(DATA FOR REVIEW Opens)
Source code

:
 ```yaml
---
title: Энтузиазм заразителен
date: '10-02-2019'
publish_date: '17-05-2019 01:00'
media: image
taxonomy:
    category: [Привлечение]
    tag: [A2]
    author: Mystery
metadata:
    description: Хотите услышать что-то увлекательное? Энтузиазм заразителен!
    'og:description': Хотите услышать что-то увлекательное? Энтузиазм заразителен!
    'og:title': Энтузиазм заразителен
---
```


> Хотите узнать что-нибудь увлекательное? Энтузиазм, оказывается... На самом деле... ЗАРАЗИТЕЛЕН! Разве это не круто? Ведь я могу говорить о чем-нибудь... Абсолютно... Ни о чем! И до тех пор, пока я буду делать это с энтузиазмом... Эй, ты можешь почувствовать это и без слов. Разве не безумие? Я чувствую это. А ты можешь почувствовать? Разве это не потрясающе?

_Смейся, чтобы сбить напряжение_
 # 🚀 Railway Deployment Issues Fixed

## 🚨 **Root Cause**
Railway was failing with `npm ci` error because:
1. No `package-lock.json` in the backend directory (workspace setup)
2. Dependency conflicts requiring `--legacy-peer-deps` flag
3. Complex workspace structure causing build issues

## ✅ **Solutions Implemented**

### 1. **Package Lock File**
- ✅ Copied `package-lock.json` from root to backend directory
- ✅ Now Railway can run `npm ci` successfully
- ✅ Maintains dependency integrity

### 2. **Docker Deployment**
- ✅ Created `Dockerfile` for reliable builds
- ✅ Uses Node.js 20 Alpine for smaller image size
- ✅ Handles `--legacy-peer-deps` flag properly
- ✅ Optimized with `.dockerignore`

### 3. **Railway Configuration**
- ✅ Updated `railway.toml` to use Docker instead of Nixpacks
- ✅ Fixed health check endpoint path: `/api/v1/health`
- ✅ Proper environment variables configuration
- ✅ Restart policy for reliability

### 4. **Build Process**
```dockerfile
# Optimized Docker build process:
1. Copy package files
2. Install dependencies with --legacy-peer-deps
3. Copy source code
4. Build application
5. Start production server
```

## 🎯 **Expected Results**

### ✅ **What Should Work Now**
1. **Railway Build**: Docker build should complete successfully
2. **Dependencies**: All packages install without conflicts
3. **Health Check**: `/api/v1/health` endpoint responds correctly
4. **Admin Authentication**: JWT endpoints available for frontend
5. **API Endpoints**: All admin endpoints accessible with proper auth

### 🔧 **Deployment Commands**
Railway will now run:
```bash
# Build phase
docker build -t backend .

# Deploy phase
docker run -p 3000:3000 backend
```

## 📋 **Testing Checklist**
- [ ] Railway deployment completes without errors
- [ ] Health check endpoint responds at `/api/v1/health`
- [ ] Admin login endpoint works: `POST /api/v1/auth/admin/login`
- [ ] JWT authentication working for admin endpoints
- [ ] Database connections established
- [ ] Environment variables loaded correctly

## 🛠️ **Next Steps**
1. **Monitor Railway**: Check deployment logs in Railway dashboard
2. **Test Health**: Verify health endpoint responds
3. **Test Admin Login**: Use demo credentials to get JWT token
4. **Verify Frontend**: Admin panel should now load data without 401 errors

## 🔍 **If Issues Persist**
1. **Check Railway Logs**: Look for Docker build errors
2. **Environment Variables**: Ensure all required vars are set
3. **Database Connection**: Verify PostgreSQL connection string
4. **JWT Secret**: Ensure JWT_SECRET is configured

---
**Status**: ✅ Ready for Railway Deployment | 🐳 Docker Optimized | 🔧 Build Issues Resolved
(DATA FOR REVIEW Closes)
WHAT YOU NEED TO DO: Which lines of the entries contain "without"? Count them and write only the number.

ANSWER TO THIS TASK: 3